# Identifying Customers Likely to Churn for a Telecommunications Provider

## Introduction

We will explore and analyse a dataset from a telecommunications provider, which provides data on 4250 customers in a specific time period. We aim to identify which customers are likely to [churn](https://en.wikipedia.org/wiki/Customer_attrition), or stop using the product.

The dataset has been cleaned and modified for analysis. Here is a quick snapshot of the data:

![image-3.png](attachment:image-3.png)

We only require the actual area code, so we can remove the `"area_code_"` part from the `area_code` column. We will use `=RIGHT(C2,3)` and the fill handle to populate the rest of the column.  

It will be useful for our analysis to have a `1` and `0` instead of `yes` and `no` in the `churn` column. We will use the formula `=IFS(J2="no",0,J2="yes",1)` and the fill handle to populate the remaining values.

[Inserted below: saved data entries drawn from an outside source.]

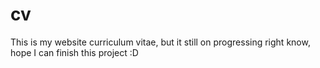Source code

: # cv
This is my website curriculum vitae, but it still on progressing right know, hope I can finish this project :D

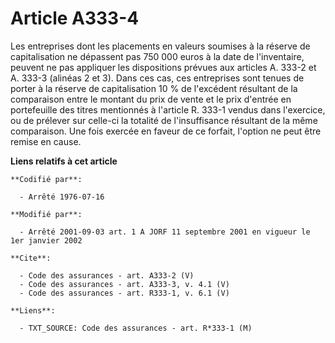 # Article A333-4

Les entreprises dont les placements en valeurs soumises à la réserve de capitalisation ne dépassent pas 750 000 euros à la
date de l'inventaire, peuvent ne pas appliquer les dispositions prévues aux articles A. 333-2 et A. 333-3 (alinéas 2 et 3).
Dans ces cas, ces entreprises sont tenues de porter à la réserve de capitalisation 10 % de l'excédent résultant de la
comparaison entre le montant du prix de vente et le prix d'entrée en portefeuille des titres mentionnés à l'article R. 333-1
vendus dans l'exercice, ou de prélever sur celle-ci la totalité de l'insuffisance résultant de la même comparaison. Une fois
exercée en faveur de ce forfait, l'option ne peut être remise en cause.

**Liens relatifs à cet article**

	**Codifié par**:

	  - Arrêté 1976-07-16

	**Modifié par**:

	  - Arrêté 2001-09-03 art. 1 A JORF 11 septembre 2001 en vigueur le 1er janvier 2002

	**Cite**:

	  - Code des assurances - art. A333-2 (V)
	  - Code des assurances - art. A333-3, v. 4.1 (V)
	  - Code des assurances - art. R333-1, v. 6.1 (V)

	**Liens**:

	  - TXT_SOURCE: Code des assurances - art. R*333-1 (M)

After making these changes:

![image-2.png](attachment:image-2.png)

Columns which could explain customer attrition:

- `total_day_charge`: Customers could churn if they found a cheaper plan elsewhere
- `voice_mail_plan`: If customers don't use a voicemail plan in the first place, they may choose to opt out of the product
- `number_customer_service_calls`: If customers often call customer service (to fix problems) they may leave this provider and find a more reliable one

## Churn Rate

Now that the values of the `churn` column are numerical, we can calculate the **churn rate**, which tells us the percentage of customers who stopped using the product in a given time period.

$$\text{Churn Rate} = \frac{\text{Number of customers who churned}}{\text{Total number of customers}}*100$$

The churn rate can thus be calculated as follows:

`=SUM(J2:J4251)/COUNT(J2:J4251)` which gives a value of:
![image-2.png](attachment:image-2.png)

This does not seem too high, however context is important. Different industries may have different churn rates, so it will help to research churn rates in the telecommunications industry. According to this [article](https://www.paddle.com/resources/industry-retention-rates), customer retention rates in the telecom industry is 78%, meaning the churn rate is 22%. Relative to this, our churn rate of 14% indeed isn't too high, but it's still a considerable amount.

## Initial EDA (Exploratory Data Analysis)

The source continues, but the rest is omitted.